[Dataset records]

------------

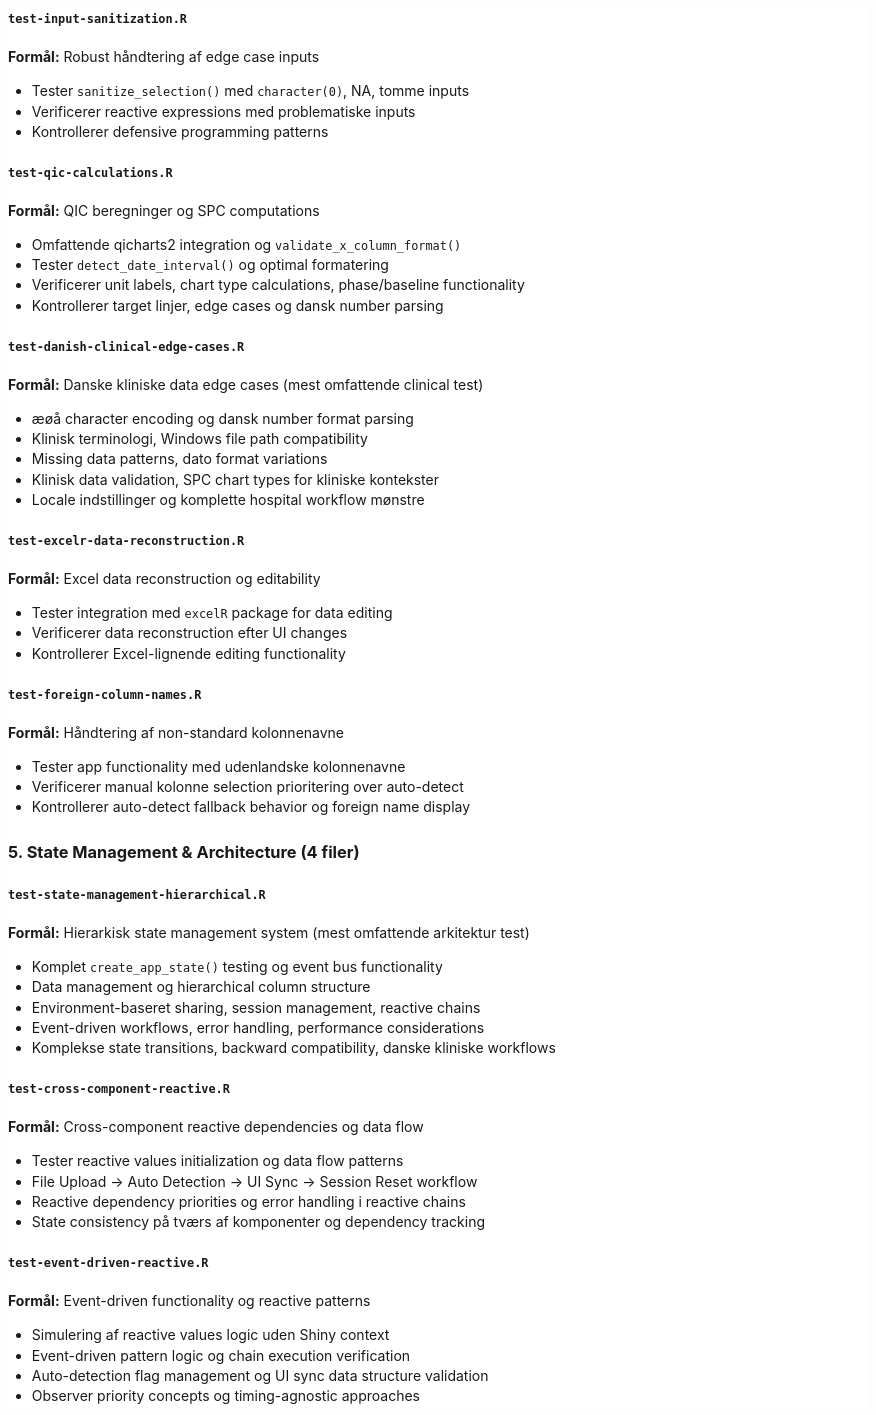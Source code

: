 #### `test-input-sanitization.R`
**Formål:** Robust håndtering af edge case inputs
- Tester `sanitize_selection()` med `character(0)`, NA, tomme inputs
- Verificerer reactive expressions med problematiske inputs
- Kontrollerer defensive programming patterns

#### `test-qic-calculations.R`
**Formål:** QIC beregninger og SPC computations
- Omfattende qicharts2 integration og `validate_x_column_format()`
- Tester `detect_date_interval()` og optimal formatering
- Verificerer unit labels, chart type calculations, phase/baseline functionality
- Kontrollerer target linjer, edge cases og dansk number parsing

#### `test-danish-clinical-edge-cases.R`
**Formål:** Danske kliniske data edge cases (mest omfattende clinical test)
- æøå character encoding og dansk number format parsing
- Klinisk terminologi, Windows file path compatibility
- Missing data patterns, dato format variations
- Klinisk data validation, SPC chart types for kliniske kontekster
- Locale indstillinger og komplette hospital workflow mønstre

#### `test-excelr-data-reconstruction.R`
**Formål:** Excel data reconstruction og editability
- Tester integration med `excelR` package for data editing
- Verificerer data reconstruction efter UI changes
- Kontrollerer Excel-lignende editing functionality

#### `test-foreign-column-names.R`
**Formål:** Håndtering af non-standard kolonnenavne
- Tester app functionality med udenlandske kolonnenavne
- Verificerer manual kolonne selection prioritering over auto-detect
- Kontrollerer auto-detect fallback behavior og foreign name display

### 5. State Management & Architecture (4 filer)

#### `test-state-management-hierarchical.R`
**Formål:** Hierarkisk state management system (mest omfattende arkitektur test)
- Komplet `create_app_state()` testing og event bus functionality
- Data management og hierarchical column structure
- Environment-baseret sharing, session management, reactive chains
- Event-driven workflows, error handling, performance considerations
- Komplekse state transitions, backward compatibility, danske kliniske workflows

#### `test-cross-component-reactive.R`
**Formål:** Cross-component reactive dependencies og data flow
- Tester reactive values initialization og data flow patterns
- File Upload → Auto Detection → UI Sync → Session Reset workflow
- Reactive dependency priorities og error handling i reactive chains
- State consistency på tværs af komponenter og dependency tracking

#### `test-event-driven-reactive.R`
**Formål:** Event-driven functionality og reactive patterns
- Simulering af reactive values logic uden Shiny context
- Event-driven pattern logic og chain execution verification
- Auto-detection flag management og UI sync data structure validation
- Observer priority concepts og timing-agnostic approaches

------------

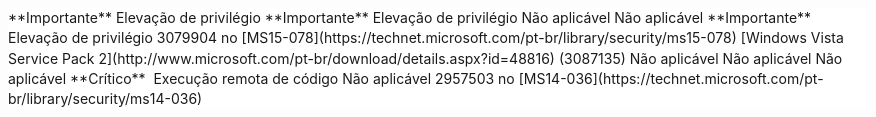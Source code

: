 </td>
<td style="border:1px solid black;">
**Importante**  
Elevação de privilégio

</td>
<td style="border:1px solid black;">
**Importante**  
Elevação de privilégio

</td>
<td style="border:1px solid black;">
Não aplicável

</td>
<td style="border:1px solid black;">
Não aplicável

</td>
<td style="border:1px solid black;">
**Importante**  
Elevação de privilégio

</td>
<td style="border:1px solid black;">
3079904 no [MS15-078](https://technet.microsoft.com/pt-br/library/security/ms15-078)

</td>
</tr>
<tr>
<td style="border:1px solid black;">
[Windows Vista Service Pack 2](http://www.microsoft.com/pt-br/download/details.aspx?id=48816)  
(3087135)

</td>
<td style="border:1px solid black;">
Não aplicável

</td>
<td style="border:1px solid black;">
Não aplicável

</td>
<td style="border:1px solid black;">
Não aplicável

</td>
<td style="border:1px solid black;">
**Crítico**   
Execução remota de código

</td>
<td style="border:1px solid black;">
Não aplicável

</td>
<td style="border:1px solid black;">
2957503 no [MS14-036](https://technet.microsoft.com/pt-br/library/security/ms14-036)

------------

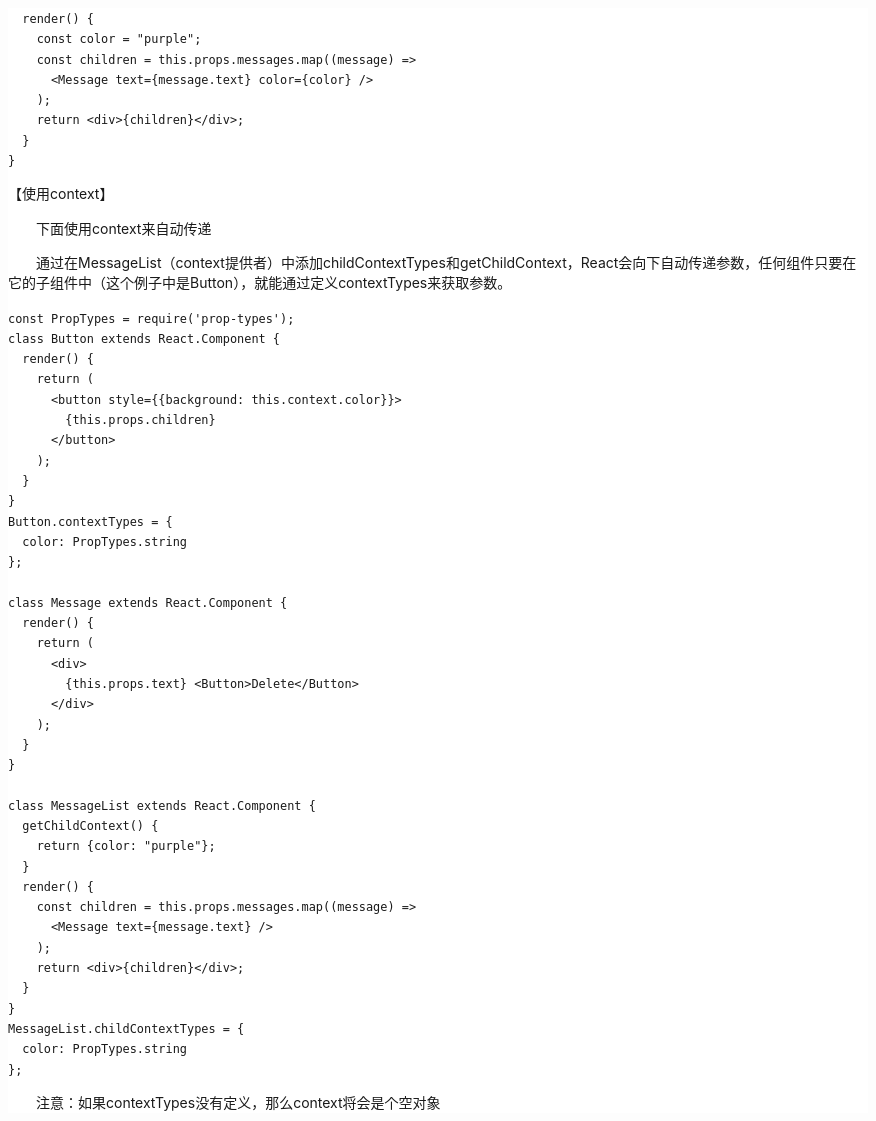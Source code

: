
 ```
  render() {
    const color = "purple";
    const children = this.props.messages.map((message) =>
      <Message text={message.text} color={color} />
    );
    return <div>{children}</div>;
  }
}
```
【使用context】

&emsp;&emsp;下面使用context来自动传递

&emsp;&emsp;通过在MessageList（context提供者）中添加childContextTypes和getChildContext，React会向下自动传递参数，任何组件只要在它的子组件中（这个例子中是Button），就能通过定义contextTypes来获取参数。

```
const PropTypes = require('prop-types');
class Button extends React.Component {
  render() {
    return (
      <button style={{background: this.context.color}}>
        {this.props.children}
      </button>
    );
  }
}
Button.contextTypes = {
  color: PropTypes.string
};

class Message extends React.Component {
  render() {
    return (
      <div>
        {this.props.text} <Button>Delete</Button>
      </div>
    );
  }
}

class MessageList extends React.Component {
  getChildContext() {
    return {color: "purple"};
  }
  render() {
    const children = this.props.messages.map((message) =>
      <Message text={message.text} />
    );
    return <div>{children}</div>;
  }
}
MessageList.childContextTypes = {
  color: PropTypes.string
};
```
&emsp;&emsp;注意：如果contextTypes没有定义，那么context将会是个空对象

------------

Assignment:
From the entries above, copy each line that holds "character".

Completed exercise:
- Tester `sanitize_selection()` med `character(0)`, NA, tomme inputs
- æøå character encoding og dansk number format parsing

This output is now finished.